L’évêque se mit à prier la Vierge Marie pour que soient sauvés les hommes et le bateau. Il fit la promesse de bâtir une église qui porterait le nom de Notre-Dame de la Délivrance. Son vœu fut exaucé.
C’est ainsi qu’il fit bâtir en 1858 une chapelle en bois. En 1891, le Père Berthomieu prit en mains la construction de l’église actuelle, dans le style néo-gothique toscan du XIXème siècle. La construction débuta en 1893 et dura cinq ans.
Un autre vœu exaucé
Dans le volume 8 de l’encyclopédie «À la découverte de La Réunion» (Ed. Favory), Christian Barat relate l’histoire de Fanny Fleurié, Réunionnaise bloquée à Marseille à cause de la grippe espagnole, à la fin de la première guerre mondiale.

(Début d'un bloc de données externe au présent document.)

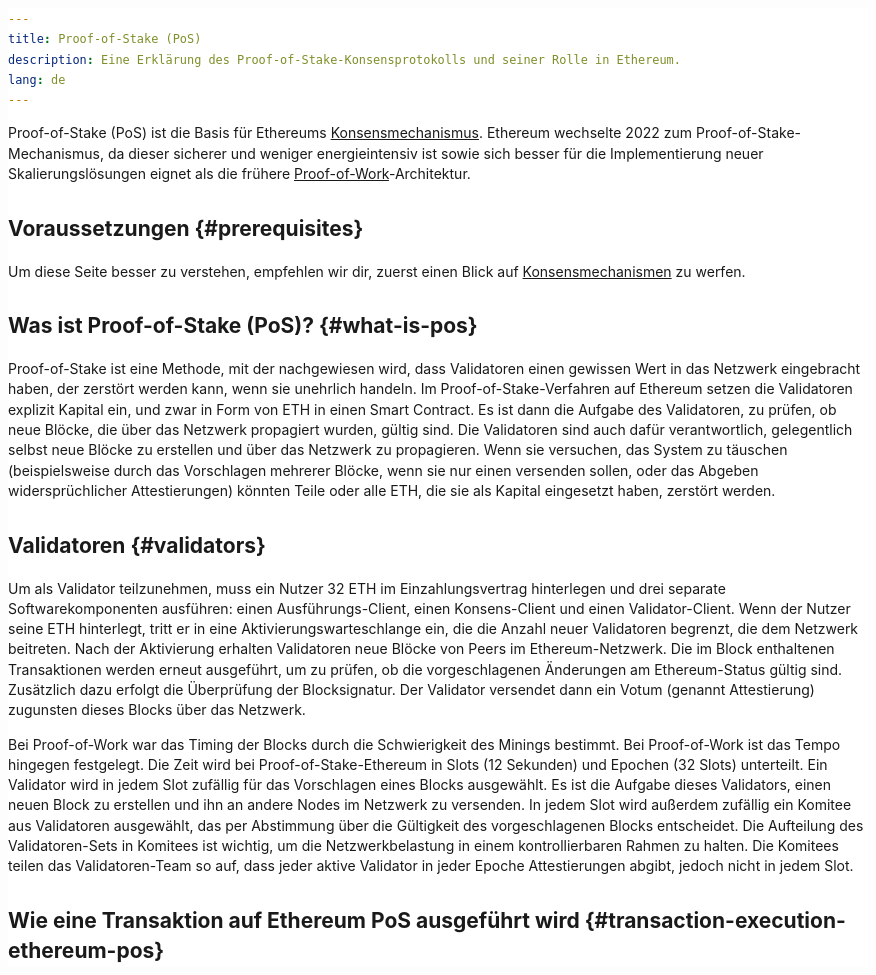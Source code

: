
 ```yaml
---
title: Proof-of-Stake (PoS)
description: Eine Erklärung des Proof-of-Stake-Konsensprotokolls und seiner Rolle in Ethereum.
lang: de
---
```


Proof-of-Stake (PoS) ist die Basis für Ethereums [Konsensmechanismus](/developers/docs/consensus-mechanisms/). Ethereum wechselte 2022 zum Proof-of-Stake-Mechanismus, da dieser sicherer und weniger energieintensiv ist sowie sich besser für die Implementierung neuer Skalierungslösungen eignet als die frühere [Proof-of-Work](/developers/docs/consensus-mechanisms/pow)-Architektur.

## Voraussetzungen {#prerequisites}

Um diese Seite besser zu verstehen, empfehlen wir dir, zuerst einen Blick auf [Konsensmechanismen](/developers/docs/consensus-mechanisms/) zu werfen.

## Was ist Proof-of-Stake (PoS)? {#what-is-pos}

Proof-of-Stake ist eine Methode, mit der nachgewiesen wird, dass Validatoren einen gewissen Wert in das Netzwerk eingebracht haben, der zerstört werden kann, wenn sie unehrlich handeln. Im Proof-of-Stake-Verfahren auf Ethereum setzen die Validatoren explizit Kapital ein, und zwar in Form von ETH in einen Smart Contract. Es ist dann die Aufgabe des Validatoren, zu prüfen, ob neue Blöcke, die über das Netzwerk propagiert wurden, gültig sind. Die Validatoren sind auch dafür verantwortlich, gelegentlich selbst neue Blöcke zu erstellen und über das Netzwerk zu propagieren. Wenn sie versuchen, das System zu täuschen (beispielsweise durch das Vorschlagen mehrerer Blöcke, wenn sie nur einen versenden sollen, oder das Abgeben widersprüchlicher Attestierungen) könnten Teile oder alle ETH, die sie als Kapital eingesetzt haben, zerstört werden.

## Validatoren {#validators}

Um als Validator teilzunehmen, muss ein Nutzer 32 ETH im Einzahlungsvertrag hinterlegen und drei separate Softwarekomponenten ausführen: einen Ausführungs-Client, einen Konsens-Client und einen Validator-Client. Wenn der Nutzer seine ETH hinterlegt, tritt er in eine Aktivierungswarteschlange ein, die die Anzahl neuer Validatoren begrenzt, die dem Netzwerk beitreten. Nach der Aktivierung erhalten Validatoren neue Blöcke von Peers im Ethereum-Netzwerk. Die im Block enthaltenen Transaktionen werden erneut ausgeführt, um zu prüfen, ob die vorgeschlagenen Änderungen am Ethereum-Status gültig sind. Zusätzlich dazu erfolgt die Überprüfung der Blocksignatur. Der Validator versendet dann ein Votum (genannt Attestierung) zugunsten dieses Blocks über das Netzwerk.

Bei Proof-of-Work war das Timing der Blocks durch die Schwierigkeit des Minings bestimmt. Bei Proof-of-Work ist das Tempo hingegen festgelegt. Die Zeit wird bei Proof-of-Stake-Ethereum in Slots (12 Sekunden) und Epochen (32 Slots) unterteilt. Ein Validator wird in jedem Slot zufällig für das Vorschlagen eines Blocks ausgewählt. Es ist die Aufgabe dieses Validators, einen neuen Block zu erstellen und ihn an andere Nodes im Netzwerk zu versenden. In jedem Slot wird außerdem zufällig ein Komitee aus Validatoren ausgewählt, das per Abstimmung über die Gültigkeit des vorgeschlagenen Blocks entscheidet. Die Aufteilung des Validatoren-Sets in Komitees ist wichtig, um die Netzwerkbelastung in einem kontrollierbaren Rahmen zu halten. Die Komitees teilen das Validatoren-Team so auf, dass jeder aktive Validator in jeder Epoche Attestierungen abgibt, jedoch nicht in jedem Slot.

## Wie eine Transaktion auf Ethereum PoS ausgeführt wird {#transaction-execution-ethereum-pos}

Se désespérant de trouver un bateau pour rentrer à La Réunion, elle alla prier dans l’église de Saint-Cannat les Prêcheurs, au pied de la statue de Saint-Expédit, lui promettant de se vouer à son culte, une fois rentrée chez elle. Son vœu fut exaucé.
Le point de départ du culte de Saint-Expédit
Trois jours plus tard, elle put trouver un bateau pour regagner son île. Fanny Fleurié, devenue madame Chatel, profita d’un nouveau voyage en France pour acheter une statue de Saint-Expédit et en faire don à l’église de la Délivrance.
La statue y est installée en bonne place, sur un piédestal, entourée d’une grille. Elle a été bénie le 3 mai 1931.
D’après l’ancien évêque de La Réunion, Monseigneur Cléret de Langavant, cité dans le «Dictionnaire Illustré de La Réunion» de René Robert et Christian Barat (DCF, 1991), ce serait là le point de départ du culte de Saint-Expédit, à La Réunion.
Un point de départ controversé
La somme la plus exhaustive sur le sujet reste la thèse de doctorat de 450 pages soutenue en 2001 par Philippe Reignier, à l’Université de La Réunion.
Selon Philippe Reignier, le point de départ du culte de Saint-Expédit à La Réunion reste controversé : pour Prosper Eve, le culte date des années 1920, alors que Christian Barat suppose qu’il était connu avant cette époque.
Philippe Reignier reprend l’inventaire de Prosper Eve (p. 410) relatif à l’implantation des premières statues de Saint-Expédit dans les églises et chapelles catholiques de La Réunion (outre l’église de la Délivrance) : l’église de Saint-Leu, les chapelles de Notre-Dame des Champs à l’Etang Saint-Leu, de Notre-Dame de Pellevoisin à la Rivière-du-Mât-les-Bas et de Notre-Dame de l’Escalier dans le cirque de Salazie.
La statue de l’Etang Saint-Leu a disparu
Les plus anciennes chapelles «privées» connues sont celles du Baril à Saint-Philippe (1939) et de Bras-Fusil à Saint-Benoit (1938). Daniel Vaxélaire, en 1996, cite également les chapelles de la Rivières-des-Pluies et de Saint-Gilles-les-Bains, mais sans précision de date.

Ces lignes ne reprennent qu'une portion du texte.